He said that out loud.

And kept walking.

Snatched his clothes from the floor, jammed his feet into his pants; stopped just outside the shack (leaning against the tarpaper wall) for his sandal. Around the skylight; one sleeve. Into the dark; the other. Running down steps—and he’d fallen once. Then the bottom flight; the warm corridor; coming up; slapping; he’d seen light before he’d reached the top, turned, and seen the day-bright doorway (the big pipe and the little pipe to one side), run forward, out on the porch, beat at the hooks; two trundled away as his bare foot went over. For one bright moment, he fell—

He looked at his hands, one free, one caged; he looked at the rubble around him; he walked; he looked at his hands.

A breath drained, roaring, between tight teeth. He took another.

As he wandered blurred block after blurred block, he heard the dog again, this time a howl, that twisted, rose, wavered, and ceased.

II The Ruins of Morning

HERE I AM AND AM NO I. This circle in all, this change changing in winterless, a dawn circle with an image of, an autumn change with a change of mist. Mistake two pictures, one and another. No. Only in seasons of shortlight, only on dead afternoons. I will not be sick again. I will not. You are here.

He retreated down the halls of memory, seething.

Found, with final and banal comfort—Mother?

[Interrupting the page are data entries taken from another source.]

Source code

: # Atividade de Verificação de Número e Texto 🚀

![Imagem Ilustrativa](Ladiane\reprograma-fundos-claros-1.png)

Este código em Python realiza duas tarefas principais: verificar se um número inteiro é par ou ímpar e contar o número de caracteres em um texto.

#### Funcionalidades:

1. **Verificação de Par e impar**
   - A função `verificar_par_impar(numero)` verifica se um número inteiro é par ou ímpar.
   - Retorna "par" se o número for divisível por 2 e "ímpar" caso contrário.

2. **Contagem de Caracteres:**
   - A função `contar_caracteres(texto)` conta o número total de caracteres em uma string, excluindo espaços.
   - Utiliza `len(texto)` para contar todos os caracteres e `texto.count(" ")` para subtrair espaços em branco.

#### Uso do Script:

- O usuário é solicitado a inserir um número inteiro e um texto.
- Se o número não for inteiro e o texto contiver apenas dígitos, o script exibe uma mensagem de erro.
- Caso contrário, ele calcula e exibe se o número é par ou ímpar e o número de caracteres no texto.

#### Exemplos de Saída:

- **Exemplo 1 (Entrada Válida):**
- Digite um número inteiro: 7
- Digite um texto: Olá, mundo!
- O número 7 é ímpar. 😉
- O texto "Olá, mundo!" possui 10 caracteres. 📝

Remembered the first time he realized she was two inches taller than his father, and that some people thought it unusual. Hair braided, Mother was tolerant severity, was easier to play with than his father, was trips to Albany, was laughter (was dead?) when they went for walks through the park, was dark as old wood. More often, she was admonitions not to wander away in the city, not to wander away in the trees.

Father? A short man, yes; mostly in uniform; well, not that short—back in the force again; away a lot. Where was Dad now? In one of three cities, in one of two states. Dad was silences, Dad was noises, Dad was absences that ended in presents.

“Come on, we’ll play with you later. Now leave us alone, will you?”

Mom and Dad were words, lollying and jockeying in the small, sunny yard. He listened and did not listen. Mother and Father, they were a rhythm.

He began to sing, “Annnnnnnnnnnnnnnnnnnnn…” that had something of the fall of words around. “Annnnnnn—”

“Now what are you going on like that for?”

“Ain’t seen your mom in two weeks. Be a good boy and take it somewhere else?”

So without stopping he took his Annnnnnnnnn down the path beside the house where hedge-leaves slapped his lips and tickled them so that he took a breath and his sound snagged on laughter.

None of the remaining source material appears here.